Exercise directions -
Write out the data again in full, exactly as it reads.
★ ★ ★ ★ ★ ★ ★
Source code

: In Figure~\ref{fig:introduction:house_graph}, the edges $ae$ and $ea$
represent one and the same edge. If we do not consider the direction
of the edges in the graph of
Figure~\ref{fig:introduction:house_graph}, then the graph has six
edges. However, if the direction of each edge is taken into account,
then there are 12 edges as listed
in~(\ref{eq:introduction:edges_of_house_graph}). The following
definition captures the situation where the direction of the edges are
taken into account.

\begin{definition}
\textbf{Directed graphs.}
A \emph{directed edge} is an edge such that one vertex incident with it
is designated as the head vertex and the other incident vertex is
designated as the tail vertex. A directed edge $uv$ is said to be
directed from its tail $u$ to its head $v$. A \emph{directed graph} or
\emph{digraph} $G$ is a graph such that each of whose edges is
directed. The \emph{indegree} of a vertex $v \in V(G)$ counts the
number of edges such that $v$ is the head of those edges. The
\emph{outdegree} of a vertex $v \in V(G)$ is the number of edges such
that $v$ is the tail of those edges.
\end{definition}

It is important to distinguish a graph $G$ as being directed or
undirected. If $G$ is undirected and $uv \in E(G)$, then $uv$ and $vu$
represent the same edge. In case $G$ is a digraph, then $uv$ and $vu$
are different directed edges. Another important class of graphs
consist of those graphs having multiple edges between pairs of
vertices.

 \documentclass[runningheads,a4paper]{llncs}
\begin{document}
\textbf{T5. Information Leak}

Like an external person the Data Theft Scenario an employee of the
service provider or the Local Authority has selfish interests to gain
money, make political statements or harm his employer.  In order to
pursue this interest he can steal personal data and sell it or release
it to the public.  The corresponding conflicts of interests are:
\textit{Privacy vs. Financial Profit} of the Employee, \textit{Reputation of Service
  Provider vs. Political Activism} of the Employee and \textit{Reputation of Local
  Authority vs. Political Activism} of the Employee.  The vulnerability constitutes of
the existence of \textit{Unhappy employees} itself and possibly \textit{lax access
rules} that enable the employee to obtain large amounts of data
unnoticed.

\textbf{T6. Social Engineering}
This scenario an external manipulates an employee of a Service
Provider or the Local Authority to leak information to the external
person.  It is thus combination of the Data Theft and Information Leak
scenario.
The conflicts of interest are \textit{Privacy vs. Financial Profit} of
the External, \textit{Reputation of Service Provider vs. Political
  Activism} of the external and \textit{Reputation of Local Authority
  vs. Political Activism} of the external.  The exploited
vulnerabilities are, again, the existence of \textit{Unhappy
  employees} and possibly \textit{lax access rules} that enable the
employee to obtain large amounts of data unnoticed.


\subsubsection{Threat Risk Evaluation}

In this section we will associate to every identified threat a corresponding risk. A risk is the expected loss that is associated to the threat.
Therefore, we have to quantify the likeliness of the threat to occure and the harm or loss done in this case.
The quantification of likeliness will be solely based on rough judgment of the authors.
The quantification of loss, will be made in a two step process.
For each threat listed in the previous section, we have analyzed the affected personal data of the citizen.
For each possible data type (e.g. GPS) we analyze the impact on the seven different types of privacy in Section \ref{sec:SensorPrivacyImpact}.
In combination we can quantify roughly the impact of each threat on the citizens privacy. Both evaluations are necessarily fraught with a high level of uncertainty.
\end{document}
★ ★ ★ ★ ★ ★ ★
Exercise answer -
Source code

: In Figure~\ref{fig:introduction:house_graph}, the edges $ae$ and $ea$
represent one and the same edge. If we do not consider the direction
of the edges in the graph of
Figure~\ref{fig:introduction:house_graph}, then the graph has six
edges. However, if the direction of each edge is taken into account,
then there are 12 edges as listed
in~(\ref{eq:introduction:edges_of_house_graph}). The following
definition captures the situation where the direction of the edges are
taken into account.

\begin{definition}
\textbf{Directed graphs.}
A \emph{directed edge} is an edge such that one vertex incident with it
is designated as the head vertex and the other incident vertex is
designated as the tail vertex. A directed edge $uv$ is said to be
directed from its tail $u$ to its head $v$. A \emph{directed graph} or
\emph{digraph} $G$ is a graph such that each of whose edges is
directed. The \emph{indegree} of a vertex $v \in V(G)$ counts the
number of edges such that $v$ is the head of those edges. The
\emph{outdegree} of a vertex $v \in V(G)$ is the number of edges such
that $v$ is the tail of those edges.
\end{definition}

It is important to distinguish a graph $G$ as being directed or
undirected. If $G$ is undirected and $uv \in E(G)$, then $uv$ and $vu$
represent the same edge. In case $G$ is a digraph, then $uv$ and $vu$
are different directed edges. Another important class of graphs
consist of those graphs having multiple edges between pairs of
vertices.

 \documentclass[runningheads,a4paper]{llncs}
\begin{document}
\textbf{T5. Information Leak}

Like an external person the Data Theft Scenario an employee of the
service provider or the Local Authority has selfish interests to gain
money, make political statements or harm his employer.  In order to
pursue this interest he can steal personal data and sell it or release
it to the public.  The corresponding conflicts of interests are:
\textit{Privacy vs. Financial Profit} of the Employee, \textit{Reputation of Service
  Provider vs. Political Activism} of the Employee and \textit{Reputation of Local
  Authority vs. Political Activism} of the Employee.  The vulnerability constitutes of
the existence of \textit{Unhappy employees} itself and possibly \textit{lax access
rules} that enable the employee to obtain large amounts of data
unnoticed.

\textbf{T6. Social Engineering}
This scenario an external manipulates an employee of a Service
Provider or the Local Authority to leak information to the external
person.  It is thus combination of the Data Theft and Information Leak
scenario.
The conflicts of interest are \textit{Privacy vs. Financial Profit} of
the External, \textit{Reputation of Service Provider vs. Political
  Activism} of the external and \textit{Reputation of Local Authority
  vs. Political Activism} of the external.  The exploited
vulnerabilities are, again, the existence of \textit{Unhappy
  employees} and possibly \textit{lax access rules} that enable the
employee to obtain large amounts of data unnoticed.


\subsubsection{Threat Risk Evaluation}

In this section we will associate to every identified threat a corresponding risk. A risk is the expected loss that is associated to the threat.
Therefore, we have to quantify the likeliness of the threat to occure and the harm or loss done in this case.
The quantification of likeliness will be solely based on rough judgment of the authors.
The quantification of loss, will be made in a two step process.
For each threat listed in the previous section, we have analyzed the affected personal data of the citizen.
For each possible data type (e.g. GPS) we analyze the impact on the seven different types of privacy in Section \ref{sec:SensorPrivacyImpact}.
In combination we can quantify roughly the impact of each threat on the citizens privacy. Both evaluations are necessarily fraught with a high level of uncertainty.
\end{document}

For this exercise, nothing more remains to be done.